国民の生活は困窮し、ドイツ人としての誇りも傷つけられたのです。”(p114)
という経過あってのこと。ドイツ国民の不満、鬱憤が蓄積され国民の支持を得る形(=選挙)を経て、ヒトラーが政権に就き
” 政権を獲ったときには失業者が600万人もいたのに、わずか3年で完全雇用に近い状態になったことが、ドイツ国民の喝采を浴びたのです。”(p102)
と、ドイツ国民がヒトラーに熱狂していった経過、史実も理解出来ます。
但し、その後の周囲の離反をも招く暴走は断罪されるべきですが、
” 大衆の心理と行動を研究し尽くしていたのがヒトラーです。
演説の時間、テーマの選定、演説会場の道具立て、ジェスチャーを交えた熱弁など、見事なまでに成功したのです。
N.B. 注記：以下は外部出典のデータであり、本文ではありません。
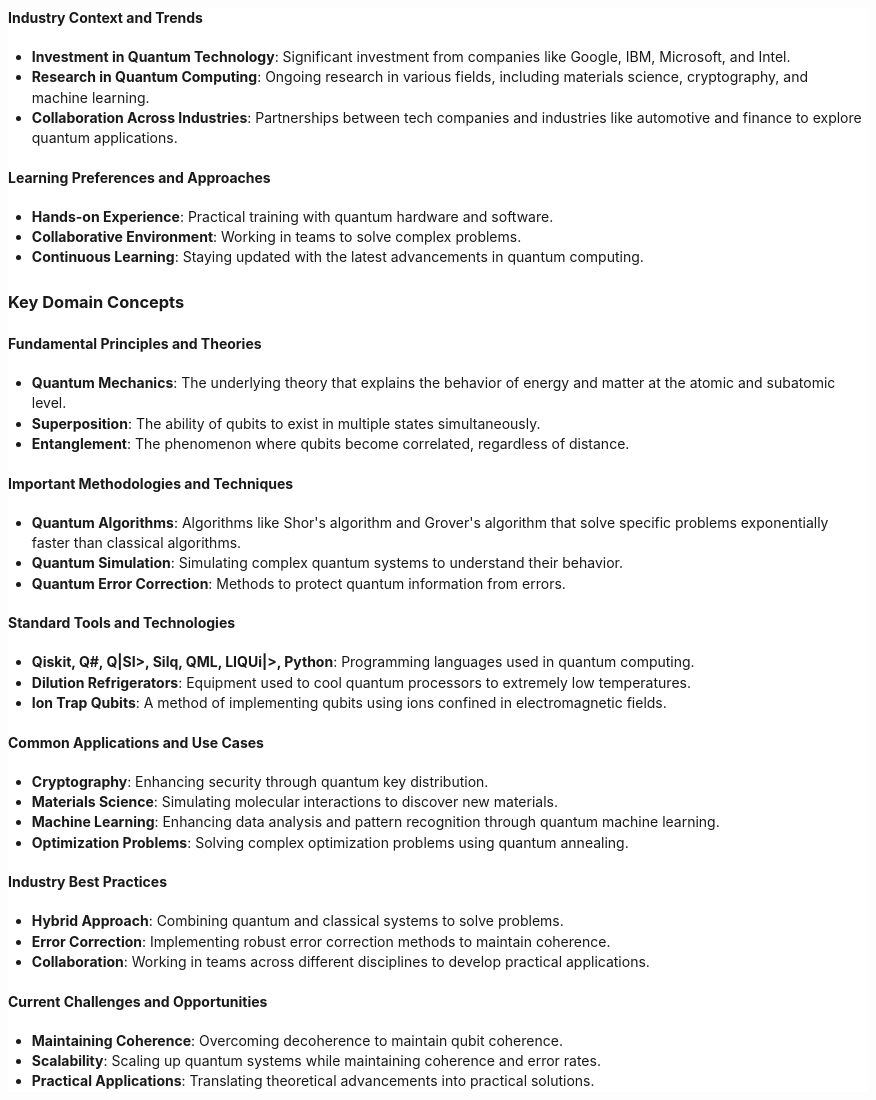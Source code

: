 #### Industry Context and Trends
- **Investment in Quantum Technology**: Significant investment from companies like Google, IBM, Microsoft, and Intel.
- **Research in Quantum Computing**: Ongoing research in various fields, including materials science, cryptography, and machine learning.
- **Collaboration Across Industries**: Partnerships between tech companies and industries like automotive and finance to explore quantum applications.

#### Learning Preferences and Approaches
- **Hands-on Experience**: Practical training with quantum hardware and software.
- **Collaborative Environment**: Working in teams to solve complex problems.
- **Continuous Learning**: Staying updated with the latest advancements in quantum computing.

### Key Domain Concepts

#### Fundamental Principles and Theories
- **Quantum Mechanics**: The underlying theory that explains the behavior of energy and matter at the atomic and subatomic level.
- **Superposition**: The ability of qubits to exist in multiple states simultaneously.
- **Entanglement**: The phenomenon where qubits become correlated, regardless of distance.

#### Important Methodologies and Techniques
- **Quantum Algorithms**: Algorithms like Shor's algorithm and Grover's algorithm that solve specific problems exponentially faster than classical algorithms.
- **Quantum Simulation**: Simulating complex quantum systems to understand their behavior.
- **Quantum Error Correction**: Methods to protect quantum information from errors.

#### Standard Tools and Technologies
- **Qiskit, Q#, Q|SI>, Silq, QML, LIQUi|>, Python**: Programming languages used in quantum computing.
- **Dilution Refrigerators**: Equipment used to cool quantum processors to extremely low temperatures.
- **Ion Trap Qubits**: A method of implementing qubits using ions confined in electromagnetic fields.

#### Common Applications and Use Cases
- **Cryptography**: Enhancing security through quantum key distribution.
- **Materials Science**: Simulating molecular interactions to discover new materials.
- **Machine Learning**: Enhancing data analysis and pattern recognition through quantum machine learning.
- **Optimization Problems**: Solving complex optimization problems using quantum annealing.

#### Industry Best Practices
- **Hybrid Approach**: Combining quantum and classical systems to solve problems.
- **Error Correction**: Implementing robust error correction methods to maintain coherence.
- **Collaboration**: Working in teams across different disciplines to develop practical applications.

#### Current Challenges and Opportunities
- **Maintaining Coherence**: Overcoming decoherence to maintain qubit coherence.
- **Scalability**: Scaling up quantum systems while maintaining coherence and error rates.
- **Practical Applications**: Translating theoretical advancements into practical solutions.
ハーゲンクロイツやSSの制服などのデザイン、都市計画、芸術への干渉など、全てがナチスの威信を高めるために動員されます。そのプロパガンダ効果は絶大でした。”(p230)
と天性のものに努力が加わり、カリスマ性を帯びた独裁者が時代の要請に応じて、悲劇に至ってしまった過程が分かりやすく書かれていました。
繰り返すまじ
ヒトラーが台頭していった経緯に功と罪について本編で学習した後、舛添要一さんが警鐘を鳴らしているのは
” 今日、世界中で移民や難民を排斥するポピュリズムの嵐が吹いていますが、ヒトラーと同様な主張が展開されているのに驚きます。
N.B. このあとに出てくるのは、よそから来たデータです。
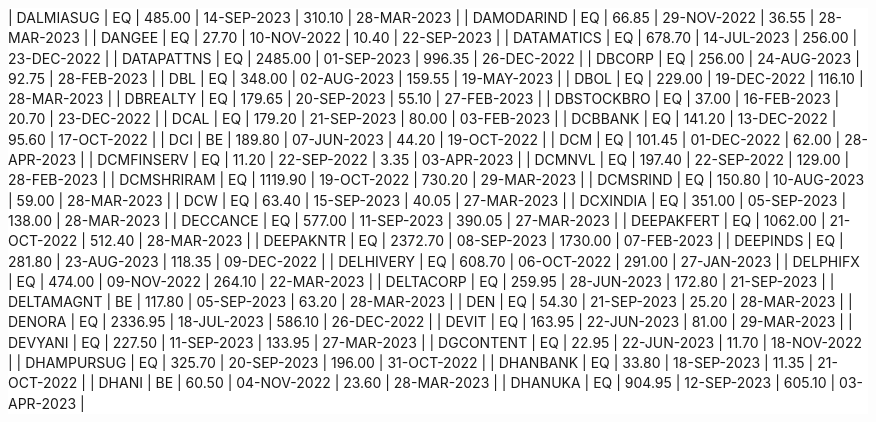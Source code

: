 | DALMIASUG | EQ | 485.00 | 14-SEP-2023 | 310.10 | 28-MAR-2023 |
| DAMODARIND | EQ | 66.85 | 29-NOV-2022 | 36.55 | 28-MAR-2023 |
| DANGEE | EQ | 27.70 | 10-NOV-2022 | 10.40 | 22-SEP-2023 |
| DATAMATICS | EQ | 678.70 | 14-JUL-2023 | 256.00 | 23-DEC-2022 |
| DATAPATTNS | EQ | 2485.00 | 01-SEP-2023 | 996.35 | 26-DEC-2022 |
| DBCORP | EQ | 256.00 | 24-AUG-2023 | 92.75 | 28-FEB-2023 |
| DBL | EQ | 348.00 | 02-AUG-2023 | 159.55 | 19-MAY-2023 |
| DBOL | EQ | 229.00 | 19-DEC-2022 | 116.10 | 28-MAR-2023 |
| DBREALTY | EQ | 179.65 | 20-SEP-2023 | 55.10 | 27-FEB-2023 |
| DBSTOCKBRO | EQ | 37.00 | 16-FEB-2023 | 20.70 | 23-DEC-2022 |
| DCAL | EQ | 179.20 | 21-SEP-2023 | 80.00 | 03-FEB-2023 |
| DCBBANK | EQ | 141.20 | 13-DEC-2022 | 95.60 | 17-OCT-2022 |
| DCI | BE | 189.80 | 07-JUN-2023 | 44.20 | 19-OCT-2022 |
| DCM | EQ | 101.45 | 01-DEC-2022 | 62.00 | 28-APR-2023 |
| DCMFINSERV | EQ | 11.20 | 22-SEP-2022 | 3.35 | 03-APR-2023 |
| DCMNVL | EQ | 197.40 | 22-SEP-2022 | 129.00 | 28-FEB-2023 |
| DCMSHRIRAM | EQ | 1119.90 | 19-OCT-2022 | 730.20 | 29-MAR-2023 |
| DCMSRIND | EQ | 150.80 | 10-AUG-2023 | 59.00 | 28-MAR-2023 |
| DCW | EQ | 63.40 | 15-SEP-2023 | 40.05 | 27-MAR-2023 |
| DCXINDIA | EQ | 351.00 | 05-SEP-2023 | 138.00 | 28-MAR-2023 |
| DECCANCE | EQ | 577.00 | 11-SEP-2023 | 390.05 | 27-MAR-2023 |
| DEEPAKFERT | EQ | 1062.00 | 21-OCT-2022 | 512.40 | 28-MAR-2023 |
| DEEPAKNTR | EQ | 2372.70 | 08-SEP-2023 | 1730.00 | 07-FEB-2023 |
| DEEPINDS | EQ | 281.80 | 23-AUG-2023 | 118.35 | 09-DEC-2022 |
| DELHIVERY | EQ | 608.70 | 06-OCT-2022 | 291.00 | 27-JAN-2023 |
| DELPHIFX | EQ | 474.00 | 09-NOV-2022 | 264.10 | 22-MAR-2023 |
| DELTACORP | EQ | 259.95 | 28-JUN-2023 | 172.80 | 21-SEP-2023 |
| DELTAMAGNT | BE | 117.80 | 05-SEP-2023 | 63.20 | 28-MAR-2023 |
| DEN | EQ | 54.30 | 21-SEP-2023 | 25.20 | 28-MAR-2023 |
| DENORA | EQ | 2336.95 | 18-JUL-2023 | 586.10 | 26-DEC-2022 |
| DEVIT | EQ | 163.95 | 22-JUN-2023 | 81.00 | 29-MAR-2023 |
| DEVYANI | EQ | 227.50 | 11-SEP-2023 | 133.95 | 27-MAR-2023 |
| DGCONTENT | EQ | 22.95 | 22-JUN-2023 | 11.70 | 18-NOV-2022 |
| DHAMPURSUG | EQ | 325.70 | 20-SEP-2023 | 196.00 | 31-OCT-2022 |
| DHANBANK | EQ | 33.80 | 18-SEP-2023 | 11.35 | 21-OCT-2022 |
| DHANI | BE | 60.50 | 04-NOV-2022 | 23.60 | 28-MAR-2023 |
| DHANUKA | EQ | 904.95 | 12-SEP-2023 | 605.10 | 03-APR-2023 |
「権利を享受しながら義務を果たさない」という言葉など、よく聞きます。当時は「ユダヤ人」、今日では「移民や難民」が標的になっているのです。”(p197)
或いは
” 今日の世界は、トランプ大統領の誕生、イギリスのEU離脱、移民排斥をうたう政党の勢力拡大と、ポピュリズム、大衆迎合主義が蔓延しています。
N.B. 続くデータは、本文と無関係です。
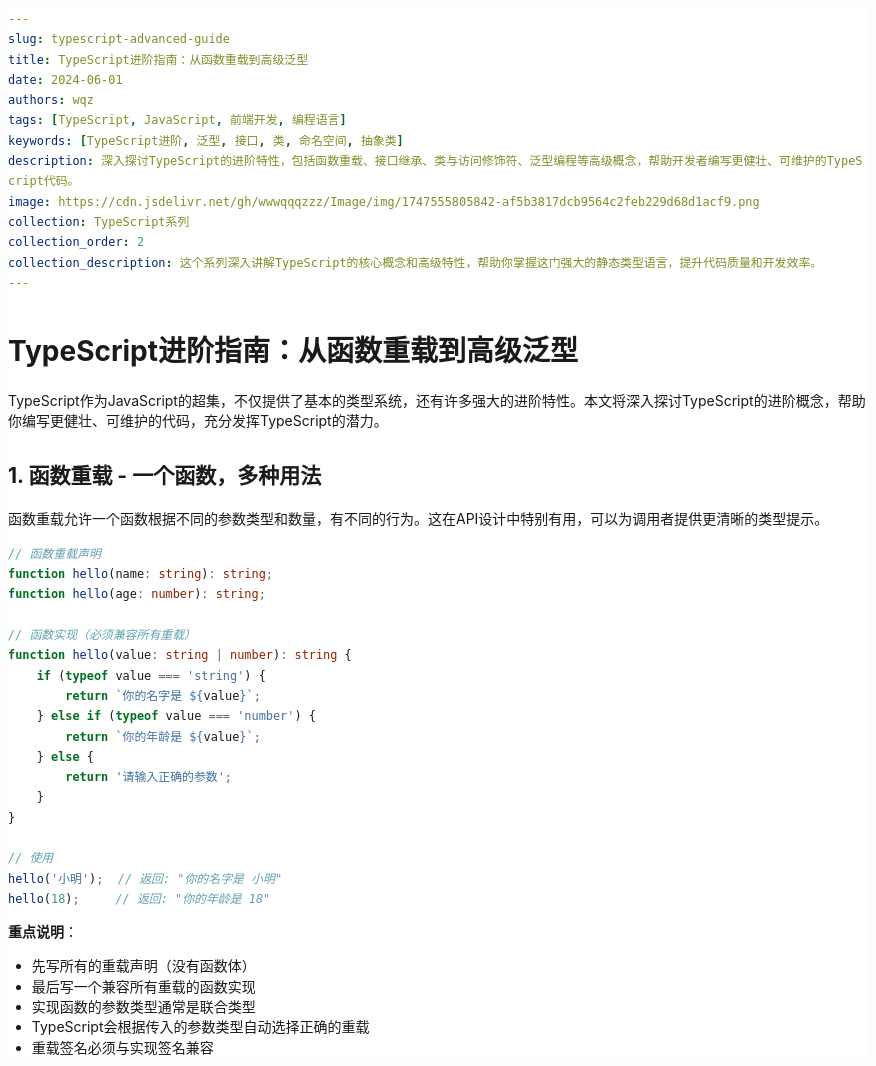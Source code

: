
 ```yaml
---
slug: typescript-advanced-guide
title: TypeScript进阶指南：从函数重载到高级泛型
date: 2024-06-01
authors: wqz
tags: [TypeScript, JavaScript, 前端开发, 编程语言]
keywords: [TypeScript进阶, 泛型, 接口, 类, 命名空间, 抽象类]
description: 深入探讨TypeScript的进阶特性，包括函数重载、接口继承、类与访问修饰符、泛型编程等高级概念，帮助开发者编写更健壮、可维护的TypeScript代码。
image: https://cdn.jsdelivr.net/gh/wwwqqqzzz/Image/img/1747555805842-af5b3817dcb9564c2feb229d68d1acf9.png
collection: TypeScript系列
collection_order: 2
collection_description: 这个系列深入讲解TypeScript的核心概念和高级特性，帮助你掌握这门强大的静态类型语言，提升代码质量和开发效率。
---
```




# TypeScript进阶指南：从函数重载到高级泛型

TypeScript作为JavaScript的超集，不仅提供了基本的类型系统，还有许多强大的进阶特性。本文将深入探讨TypeScript的进阶概念，帮助你编写更健壮、可维护的代码，充分发挥TypeScript的潜力。

## 1. 函数重载 - 一个函数，多种用法

函数重载允许一个函数根据不同的参数类型和数量，有不同的行为。这在API设计中特别有用，可以为调用者提供更清晰的类型提示。

```typescript
// 函数重载声明
function hello(name: string): string;
function hello(age: number): string;

// 函数实现（必须兼容所有重载）
function hello(value: string | number): string {
    if (typeof value === 'string') {
        return `你的名字是 ${value}`;
    } else if (typeof value === 'number') {
        return `你的年龄是 ${value}`;
    } else {
        return '请输入正确的参数';
    }
}

// 使用
hello('小明');  // 返回: "你的名字是 小明"
hello(18);     // 返回: "你的年龄是 18"
```

**重点说明**：
- 先写所有的重载声明（没有函数体）
- 最后写一个兼容所有重载的函数实现
- 实现函数的参数类型通常是联合类型
- TypeScript会根据传入的参数类型自动选择正确的重载
- 重载签名必须与实现签名兼容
ある意味で、ヒトラーが政権を獲得し、第二次世界大戦が勃発した1930年代とよく似ています。”(p248-249)
という現実に世界情勢の趨勢。
「歴史は繰り返す」とはしばし耳にする物言いですが、一方で「歴史から学ぶ」ということも言われます。
日本に限定しても、隣国との緊張は高まる一方であるように受け止められますし、
ヒトラーが生きた時代から知恵を出す作業が必要に感じられた今回の読書でした。